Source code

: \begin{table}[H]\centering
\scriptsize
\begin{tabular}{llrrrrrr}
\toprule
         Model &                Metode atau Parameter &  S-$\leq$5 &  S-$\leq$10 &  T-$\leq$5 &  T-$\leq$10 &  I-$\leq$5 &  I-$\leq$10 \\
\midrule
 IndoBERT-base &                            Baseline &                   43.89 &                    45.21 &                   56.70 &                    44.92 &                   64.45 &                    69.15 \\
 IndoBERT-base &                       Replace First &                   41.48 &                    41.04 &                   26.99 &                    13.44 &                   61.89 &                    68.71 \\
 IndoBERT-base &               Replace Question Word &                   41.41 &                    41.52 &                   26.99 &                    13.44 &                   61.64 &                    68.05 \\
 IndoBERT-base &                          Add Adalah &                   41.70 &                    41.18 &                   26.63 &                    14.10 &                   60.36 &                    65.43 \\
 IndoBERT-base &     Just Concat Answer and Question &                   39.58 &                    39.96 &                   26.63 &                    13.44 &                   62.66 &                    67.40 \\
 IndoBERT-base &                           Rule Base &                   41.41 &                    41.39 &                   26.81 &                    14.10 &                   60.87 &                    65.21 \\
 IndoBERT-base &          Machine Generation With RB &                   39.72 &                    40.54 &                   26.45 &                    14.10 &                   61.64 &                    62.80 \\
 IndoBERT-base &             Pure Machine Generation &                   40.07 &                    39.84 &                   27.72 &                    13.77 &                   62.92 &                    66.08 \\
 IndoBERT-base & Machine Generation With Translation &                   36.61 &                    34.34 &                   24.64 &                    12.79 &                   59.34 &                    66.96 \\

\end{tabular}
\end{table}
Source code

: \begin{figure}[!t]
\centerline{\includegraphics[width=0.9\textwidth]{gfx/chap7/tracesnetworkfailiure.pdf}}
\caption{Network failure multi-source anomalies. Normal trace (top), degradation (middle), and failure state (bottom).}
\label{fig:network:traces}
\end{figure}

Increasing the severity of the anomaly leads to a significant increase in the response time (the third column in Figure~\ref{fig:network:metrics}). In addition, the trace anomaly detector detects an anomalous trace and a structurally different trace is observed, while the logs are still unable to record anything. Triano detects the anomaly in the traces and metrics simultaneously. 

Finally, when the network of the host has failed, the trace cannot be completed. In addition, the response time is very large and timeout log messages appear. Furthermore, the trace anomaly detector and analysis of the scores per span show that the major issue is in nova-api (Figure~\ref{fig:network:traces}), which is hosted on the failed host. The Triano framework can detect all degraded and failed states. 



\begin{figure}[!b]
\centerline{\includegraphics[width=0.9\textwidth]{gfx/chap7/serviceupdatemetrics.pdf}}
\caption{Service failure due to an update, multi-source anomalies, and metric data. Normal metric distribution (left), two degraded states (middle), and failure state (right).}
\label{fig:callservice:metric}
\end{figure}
_ _ _ _ _ _ _
Assigned task →
State the count of lines above containing the string "Normal", and add nothing to it.

Expected answer →
2